YARGITAY KARARI – Adli Belge İnceleme
Yargıtay 12. Hukuk Dairesi tarafından verilen 19.04.2016 tarih, 2015/33919 Esas ve 2016/11565 Sayılı kararında;
Yukarıda tarih ve numarası yazılı mahkeme kararının müddeti içinde temyizen tetkiki borçlu tarafından istenmesi üzerine bu işle ilgili dosya mahallinden daireye gönderilmiş olup, dava dosyası için Tetkik Hakimi … tarafından düzenlenen rapor dinlendikten ve dosya içerisindeki tüm belgeler okunup incelendikten sonra işin gereği görüşülüp düşünüldü:
Alacaklı tarafından bonolara dayalı olarak kambiyo senetlerine mahsus haciz yolu ile icra takibine başlandığı, örnek 10 numaralı ödeme emri tebliği üzerine borçlunun İİK’nun 168/4.maddesinde öngörülen yasal 5 günlük sürede icra mahkemesine yaptığı başvuruda, imzaya itiraz ettiği, mahkemece itirazın kabulüne karar verildiği anlaşılmıştır.
Mahkemece hükme esas alınan grafoloj ve sahtecilik uzmanı bilirkişi …..tarafından düzenlenen 17.04.2015 tarihli raporda, imzaların borçlunun eli ürünü olduğunun kuvvetle muhtemel olduğunun bildirildiği görülmüştür. Bu hali ile bilirkişi raporu kesin kanaat içermemekte olup hüküm kurmaya elverişli değildir.
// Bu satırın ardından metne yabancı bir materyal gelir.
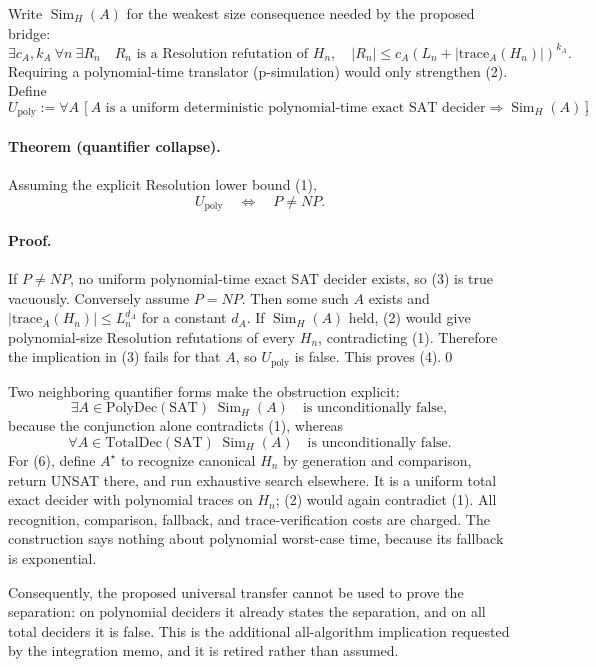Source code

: \documentclass[11pt]{article}
\newcommand{\SAT}{\mathrm{SAT}}
\newcommand{\poly}{\mathrm{poly}}
\begin{document}
Write $\operatorname{Sim}_H(A)$ for the weakest size consequence needed by
the proposed bridge:
\[
 \exists c_A,k_A\ \forall n\ \exists R_n\quad
  R_n\text{ is a Resolution refutation of }H_n,
 \quad |R_n|\le c_A(L_n+|\mathrm{trace}_A(H_n)|)^{k_A}.       \tag{2}
\]
Requiring a polynomial-time translator (p-simulation) would only strengthen
(2).  Define
\[
 U_{\poly}:=\forall A\,[A\text{ is a uniform deterministic polynomial-time
 exact SAT decider}\Rightarrow\operatorname{Sim}_H(A)].      \tag{3}
\]

\paragraph{Theorem (quantifier collapse).}
Assuming the explicit Resolution lower bound (1),
\[
                         U_{\poly}\quad\Longleftrightarrow\quad P\ne NP.
                                                                    \tag{4}
\]

\paragraph{Proof.}
If $P\ne NP$, no uniform polynomial-time exact SAT decider exists, so (3) is
true vacuously.  Conversely assume $P=NP$.  Then some such $A$ exists and
$|\mathrm{trace}_A(H_n)|\le L_n^{d_A}$ for a constant $d_A$.  If
$\operatorname{Sim}_H(A)$ held, (2) would give polynomial-size Resolution
refutations of every $H_n$, contradicting (1).  Therefore the implication in
(3) fails for that $A$, so $U_{\poly}$ is false.  This proves (4).\qed

Two neighboring quantifier forms make the obstruction explicit:
\[
 \exists A\in\mathrm{PolyDec}(\SAT)\;\operatorname{Sim}_H(A)
 \quad\text{is unconditionally false},                         \tag{5}
\]
because the conjunction alone contradicts (1), whereas
\[
 \forall A\in\mathrm{TotalDec}(\SAT)\;\operatorname{Sim}_H(A)
 \quad\text{is unconditionally false}.                         \tag{6}
\]
For (6), define $A^\star$ to recognize canonical $H_n$ by generation and
comparison, return UNSAT there, and run exhaustive search elsewhere.  It is a
uniform total exact decider with polynomial traces on $H_n$; (2) would again
contradict (1).  All recognition, comparison, fallback, and trace-verification
costs are charged.  The construction says nothing about polynomial worst-case
time, because its fallback is exponential.

Consequently, the proposed universal transfer cannot be used to prove the
separation: on polynomial deciders it already states the separation, and on
all total deciders it is false.  This is the additional all-algorithm
implication requested by the integration memo, and it is retired rather than
assumed.
\end{document}
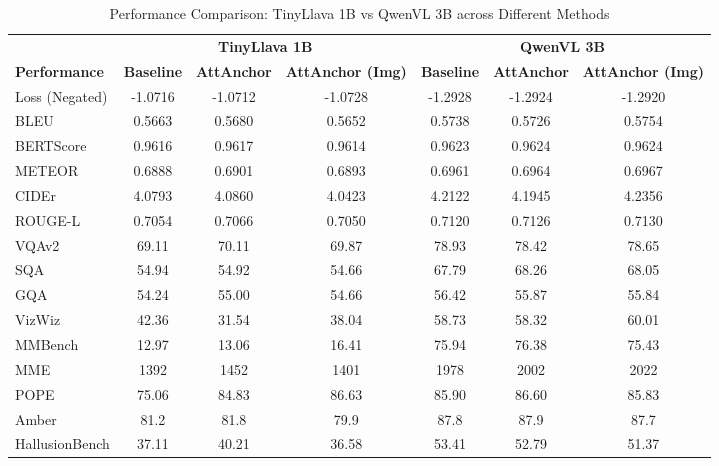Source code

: \documentclass[11pt]{article}
\begin{document}
\label{app:qwen_results}

\begin{table}[H]
\centering
\caption{Performance Comparison: TinyLlava 1B vs QwenVL 3B across Different Methods}
\small
\begin{tabular}{@{}l|ccc|ccc@{}}
\toprule
& \multicolumn{3}{c|}{\textbf{TinyLlava 1B}} & \multicolumn{3}{c}{\textbf{QwenVL 3B}} \\
\textbf{Performance} & \textbf{Baseline} & \textbf{AttAnchor} & \textbf{AttAnchor (Img)} & \textbf{Baseline} & \textbf{AttAnchor} & \textbf{AttAnchor (Img)} \\
\midrule
Loss (Negated) & -1.0716 & \textcolor{customgreen}{-1.0712} & -1.0728 & -1.2928 & -1.2924 & \textcolor{customgreen}{-1.2920} \\
BLEU & 0.5663 & \textcolor{customgreen}{0.5680} & 0.5652 & 0.5738 & 0.5726 & \textcolor{customgreen}{0.5754} \\
BERTScore & 0.9616 & \textcolor{customgreen}{0.9617} & 0.9614 & 0.9623 & \textcolor{customgreen}{0.9624} & 0.9624 \\
METEOR & 0.6888 & \textcolor{customgreen}{0.6901} & 0.6893 & 0.6961 & 0.6964 & \textcolor{customgreen}{0.6967} \\
CIDEr & 4.0793 & \textcolor{customgreen}{4.0860} & 4.0423 & 4.2122 & 4.1945 & \textcolor{customgreen}{4.2356} \\
ROUGE-L & 0.7054 & \textcolor{customgreen}{0.7066} & 0.7050 & 0.7120 & 0.7126 & \textcolor{customgreen}{ 0.7130} \\

VQAv2 & 69.11 & \textcolor{customgreen}{70.11} & 69.87 & \textcolor{customgreen}{ 78.93} & 78.42 & 78.65 \\

SQA & \textcolor{customgreen}{54.94} & 54.92 & 54.66 & 67.79 & \textcolor{customgreen}{68.26} & 68.05 \\
GQA & 54.24 & \textcolor{customgreen}{55.00} & 54.66 & \textcolor{customgreen}{56.42} & 55.87 & 55.84 \\
VizWiz & \textcolor{customgreen}{42.36} & 31.54 & 38.04 & 58.73 & 58.32 & \textcolor{customgreen}{60.01} \\

MMBench & 12.97 & 13.06 & \textcolor{customgreen}{16.41} & 75.94 & \textcolor{customgreen}{76.38} & 75.43 \\
MME & 1392 & \textcolor{customgreen}{1452} & 1401 & 1978 & 2002 & \textcolor{customgreen}{2022} \\

POPE & 75.06 & 84.83 & \textcolor{customgreen}{86.63} & 85.90 & \textcolor{customgreen}{86.60} & 85.83 \\
Amber & 81.2 & \textcolor{customgreen}{81.8} & 79.9 & 87.8 & \textcolor{customgreen}{87.9} &  87.7 \\
HallusionBench & 37.11 & \textcolor{customgreen}{40.21} & 36.58 & \textcolor{customgreen}{53.41} & 52.79 & 51.37 \\


\bottomrule
\end{tabular}
\label{tab:qwenmodel_comparison}
\end{table}
\end{document}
Bu durum karşısında mahkemece grafoloji ve yazı bilimi dalında uzman bilirkişi veya bilirkişiler kurulu aracılığı ile yeniden inceleme yaptırılarak oluşacak sonuca göre bir karar vermek gerekirken hüküm kurmaya elverişli olmayan bilirkişi raporuna dayalı olarak itirazın reddi yönünde hüküm tesisi isabetsizdir.
Özetle;
Kararda; imzaya itiraz, icra takibine karşı ileri sürülebilecek en önemli savunma yollarından biridir. Bu nedenle, imzaya itirazın kabulü veya reddi kararının verilmesinde, imzanın borçluya ait olup olmadığı hususunda kesin kanaat oluşması gerekir. Mahkemece hükme esas alınan bilirkişi raporunda, imzaların borçlunun eli ürünü olduğunun kuvvetle muhtemel olduğu belirtilmiştir. Bu ifade, imzaların borçluya ait olma ihtimalinin yüksek olduğunu ancak kesin olarak bu kanaate varılamadığını göstermektedir. Bu hali ile bilirkişi raporu hüküm kurmaya elverişli değildir. Bu durumda, mahkemece grafoloji ve yazı bilimi dalında uzman bilirkişi veya bilirkişiler kurulu aracılığı ile yeniden inceleme yaptırılarak oluşacak sonuca göre bir karar verilmesi gerekir. Yargıtay kararı, icra mahkemelerinin imzaya itiraza ilişkin kararlarında dikkatli davranması gerektiğini göstermektedir. İmzaya itirazın kabulü veya reddi kararının, takip hukuku açısından önemli sonuçları bulunmaktadır. Bu nedenle, imzanın borçluya ait olup olmadığı hususunda kesin kanaat oluşmadan karar verilmesi doğru değildir.